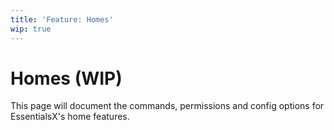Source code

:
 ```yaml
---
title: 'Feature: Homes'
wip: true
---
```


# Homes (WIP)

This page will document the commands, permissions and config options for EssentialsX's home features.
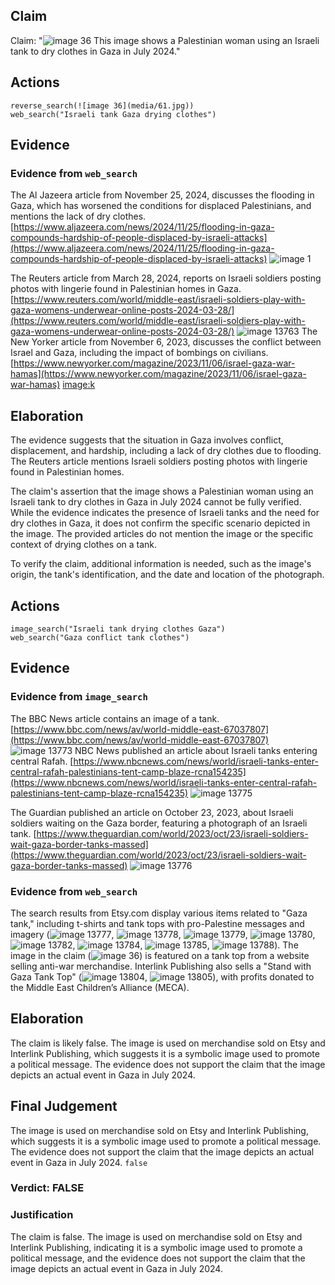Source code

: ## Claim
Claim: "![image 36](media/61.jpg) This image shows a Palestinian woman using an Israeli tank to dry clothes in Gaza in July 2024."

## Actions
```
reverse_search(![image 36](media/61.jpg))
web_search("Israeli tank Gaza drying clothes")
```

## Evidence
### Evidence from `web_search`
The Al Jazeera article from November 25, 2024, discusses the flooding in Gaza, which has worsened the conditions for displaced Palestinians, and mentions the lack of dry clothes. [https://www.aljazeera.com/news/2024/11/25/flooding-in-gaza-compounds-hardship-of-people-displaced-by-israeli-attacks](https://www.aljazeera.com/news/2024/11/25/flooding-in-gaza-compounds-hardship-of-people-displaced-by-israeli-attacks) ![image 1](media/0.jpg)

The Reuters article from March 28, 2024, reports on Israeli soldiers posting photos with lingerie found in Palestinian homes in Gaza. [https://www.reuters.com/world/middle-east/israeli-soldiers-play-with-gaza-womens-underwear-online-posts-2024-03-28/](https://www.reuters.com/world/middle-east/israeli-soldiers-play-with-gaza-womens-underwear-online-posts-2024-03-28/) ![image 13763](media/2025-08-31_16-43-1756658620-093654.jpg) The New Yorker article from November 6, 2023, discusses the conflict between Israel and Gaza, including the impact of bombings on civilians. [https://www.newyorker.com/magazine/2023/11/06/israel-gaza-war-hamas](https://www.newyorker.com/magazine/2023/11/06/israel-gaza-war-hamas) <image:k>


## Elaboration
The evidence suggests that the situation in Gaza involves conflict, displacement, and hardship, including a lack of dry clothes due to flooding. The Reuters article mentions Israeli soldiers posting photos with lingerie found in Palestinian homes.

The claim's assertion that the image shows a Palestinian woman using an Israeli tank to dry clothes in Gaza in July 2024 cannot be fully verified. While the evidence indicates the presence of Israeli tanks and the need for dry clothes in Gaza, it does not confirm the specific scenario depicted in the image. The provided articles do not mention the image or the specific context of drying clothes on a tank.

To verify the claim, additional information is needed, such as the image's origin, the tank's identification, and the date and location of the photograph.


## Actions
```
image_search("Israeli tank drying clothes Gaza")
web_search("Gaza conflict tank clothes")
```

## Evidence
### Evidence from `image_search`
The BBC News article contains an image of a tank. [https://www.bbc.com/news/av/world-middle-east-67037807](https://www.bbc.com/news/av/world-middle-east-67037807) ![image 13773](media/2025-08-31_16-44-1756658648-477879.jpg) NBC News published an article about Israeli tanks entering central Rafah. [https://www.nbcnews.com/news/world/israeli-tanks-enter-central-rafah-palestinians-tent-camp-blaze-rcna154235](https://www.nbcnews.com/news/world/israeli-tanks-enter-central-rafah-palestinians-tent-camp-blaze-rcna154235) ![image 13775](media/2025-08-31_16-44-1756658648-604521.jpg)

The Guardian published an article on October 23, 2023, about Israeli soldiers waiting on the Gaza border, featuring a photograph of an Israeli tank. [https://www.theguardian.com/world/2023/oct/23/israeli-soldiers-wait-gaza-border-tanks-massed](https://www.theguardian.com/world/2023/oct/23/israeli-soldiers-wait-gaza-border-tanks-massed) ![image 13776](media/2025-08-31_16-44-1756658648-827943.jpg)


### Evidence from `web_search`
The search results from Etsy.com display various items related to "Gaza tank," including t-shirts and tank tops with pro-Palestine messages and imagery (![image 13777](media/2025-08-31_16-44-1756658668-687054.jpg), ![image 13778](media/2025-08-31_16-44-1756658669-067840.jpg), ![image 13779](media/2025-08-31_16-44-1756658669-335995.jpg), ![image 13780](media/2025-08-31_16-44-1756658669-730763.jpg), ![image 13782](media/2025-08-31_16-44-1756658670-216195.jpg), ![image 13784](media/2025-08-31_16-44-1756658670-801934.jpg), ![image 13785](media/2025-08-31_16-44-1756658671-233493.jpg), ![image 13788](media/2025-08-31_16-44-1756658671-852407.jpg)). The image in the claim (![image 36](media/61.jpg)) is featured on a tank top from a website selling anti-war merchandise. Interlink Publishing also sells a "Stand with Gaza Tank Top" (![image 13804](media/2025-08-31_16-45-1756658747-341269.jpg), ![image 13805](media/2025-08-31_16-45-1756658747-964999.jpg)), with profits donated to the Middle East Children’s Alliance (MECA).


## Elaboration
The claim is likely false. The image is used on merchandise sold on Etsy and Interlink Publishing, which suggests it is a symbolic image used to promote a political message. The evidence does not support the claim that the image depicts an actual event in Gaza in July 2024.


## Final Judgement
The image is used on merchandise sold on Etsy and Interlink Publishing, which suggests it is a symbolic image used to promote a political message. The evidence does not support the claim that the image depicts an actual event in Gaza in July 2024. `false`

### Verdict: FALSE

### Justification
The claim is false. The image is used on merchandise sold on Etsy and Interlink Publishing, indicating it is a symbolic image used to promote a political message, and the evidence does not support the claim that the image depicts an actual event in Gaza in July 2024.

* * *

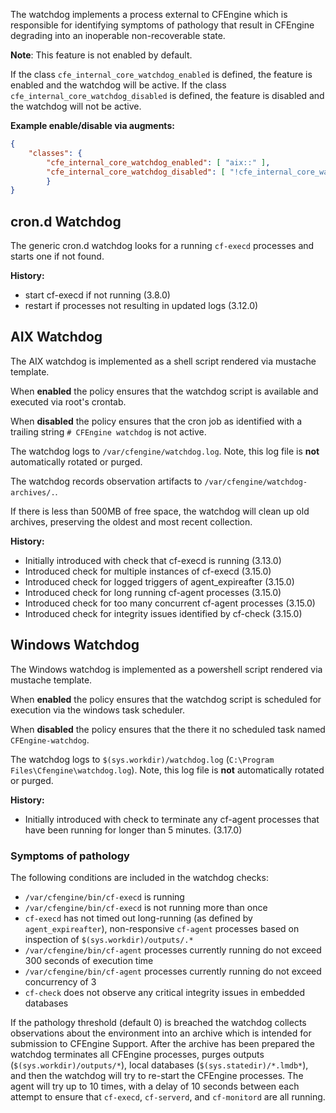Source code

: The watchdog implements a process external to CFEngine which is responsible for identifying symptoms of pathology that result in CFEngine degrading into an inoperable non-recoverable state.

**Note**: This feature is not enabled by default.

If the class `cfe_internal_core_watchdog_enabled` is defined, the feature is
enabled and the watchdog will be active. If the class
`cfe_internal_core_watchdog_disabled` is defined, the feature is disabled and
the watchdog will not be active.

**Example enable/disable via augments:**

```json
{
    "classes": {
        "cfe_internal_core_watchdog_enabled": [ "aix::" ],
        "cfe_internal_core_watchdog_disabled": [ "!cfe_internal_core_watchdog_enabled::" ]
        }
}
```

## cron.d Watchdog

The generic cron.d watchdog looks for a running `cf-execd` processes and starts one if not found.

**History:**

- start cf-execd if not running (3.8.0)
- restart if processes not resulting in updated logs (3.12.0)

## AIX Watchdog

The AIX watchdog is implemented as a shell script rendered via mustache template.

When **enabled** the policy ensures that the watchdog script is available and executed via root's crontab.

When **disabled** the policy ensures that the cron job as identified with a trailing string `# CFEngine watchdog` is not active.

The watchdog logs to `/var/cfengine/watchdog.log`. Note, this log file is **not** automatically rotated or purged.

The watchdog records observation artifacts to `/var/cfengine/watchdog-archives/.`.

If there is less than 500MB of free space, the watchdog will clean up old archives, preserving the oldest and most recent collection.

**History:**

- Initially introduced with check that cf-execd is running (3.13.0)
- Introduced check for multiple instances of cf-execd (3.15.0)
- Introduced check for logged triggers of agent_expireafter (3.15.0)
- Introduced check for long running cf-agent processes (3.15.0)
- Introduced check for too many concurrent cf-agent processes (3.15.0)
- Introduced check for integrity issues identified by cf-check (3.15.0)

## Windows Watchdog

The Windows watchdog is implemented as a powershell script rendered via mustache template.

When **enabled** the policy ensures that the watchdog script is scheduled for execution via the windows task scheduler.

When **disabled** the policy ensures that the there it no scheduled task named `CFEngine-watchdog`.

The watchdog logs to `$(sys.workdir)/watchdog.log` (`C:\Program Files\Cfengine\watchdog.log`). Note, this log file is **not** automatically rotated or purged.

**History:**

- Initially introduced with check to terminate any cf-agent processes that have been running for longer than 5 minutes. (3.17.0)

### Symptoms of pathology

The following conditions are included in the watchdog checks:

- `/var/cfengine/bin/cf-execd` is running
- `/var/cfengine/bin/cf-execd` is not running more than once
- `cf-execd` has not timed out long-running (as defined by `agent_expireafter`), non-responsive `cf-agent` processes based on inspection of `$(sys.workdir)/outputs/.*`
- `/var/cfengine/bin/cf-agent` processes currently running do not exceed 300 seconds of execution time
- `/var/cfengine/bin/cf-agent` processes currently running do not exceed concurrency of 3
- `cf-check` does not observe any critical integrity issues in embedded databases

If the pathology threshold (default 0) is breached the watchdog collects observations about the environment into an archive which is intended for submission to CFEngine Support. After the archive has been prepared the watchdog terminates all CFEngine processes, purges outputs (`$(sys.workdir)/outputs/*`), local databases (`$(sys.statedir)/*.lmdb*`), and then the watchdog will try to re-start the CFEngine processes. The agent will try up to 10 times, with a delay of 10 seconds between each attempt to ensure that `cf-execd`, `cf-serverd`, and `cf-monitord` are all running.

**What to do**: Look through the data above. Find each line with the string "tanks" and copy it.

**Finished exercise**:
The claim's assertion that the image shows a Palestinian woman using an Israeli tank to dry clothes in Gaza in July 2024 cannot be fully verified. While the evidence indicates the presence of Israeli tanks and the need for dry clothes in Gaza, it does not confirm the specific scenario depicted in the image. The provided articles do not mention the image or the specific context of drying clothes on a tank.
The BBC News article contains an image of a tank. [https://www.bbc.com/news/av/world-middle-east-67037807](https://www.bbc.com/news/av/world-middle-east-67037807) ![image 13773](media/2025-08-31_16-44-1756658648-477879.jpg) NBC News published an article about Israeli tanks entering central Rafah. [https://www.nbcnews.com/news/world/israeli-tanks-enter-central-rafah-palestinians-tent-camp-blaze-rcna154235](https://www.nbcnews.com/news/world/israeli-tanks-enter-central-rafah-palestinians-tent-camp-blaze-rcna154235) ![image 13775](media/2025-08-31_16-44-1756658648-604521.jpg)
The Guardian published an article on October 23, 2023, about Israeli soldiers waiting on the Gaza border, featuring a photograph of an Israeli tank. [https://www.theguardian.com/world/2023/oct/23/israeli-soldiers-wait-gaza-border-tanks-massed](https://www.theguardian.com/world/2023/oct/23/israeli-soldiers-wait-gaza-border-tanks-massed) ![image 13776](media/2025-08-31_16-44-1756658648-827943.jpg)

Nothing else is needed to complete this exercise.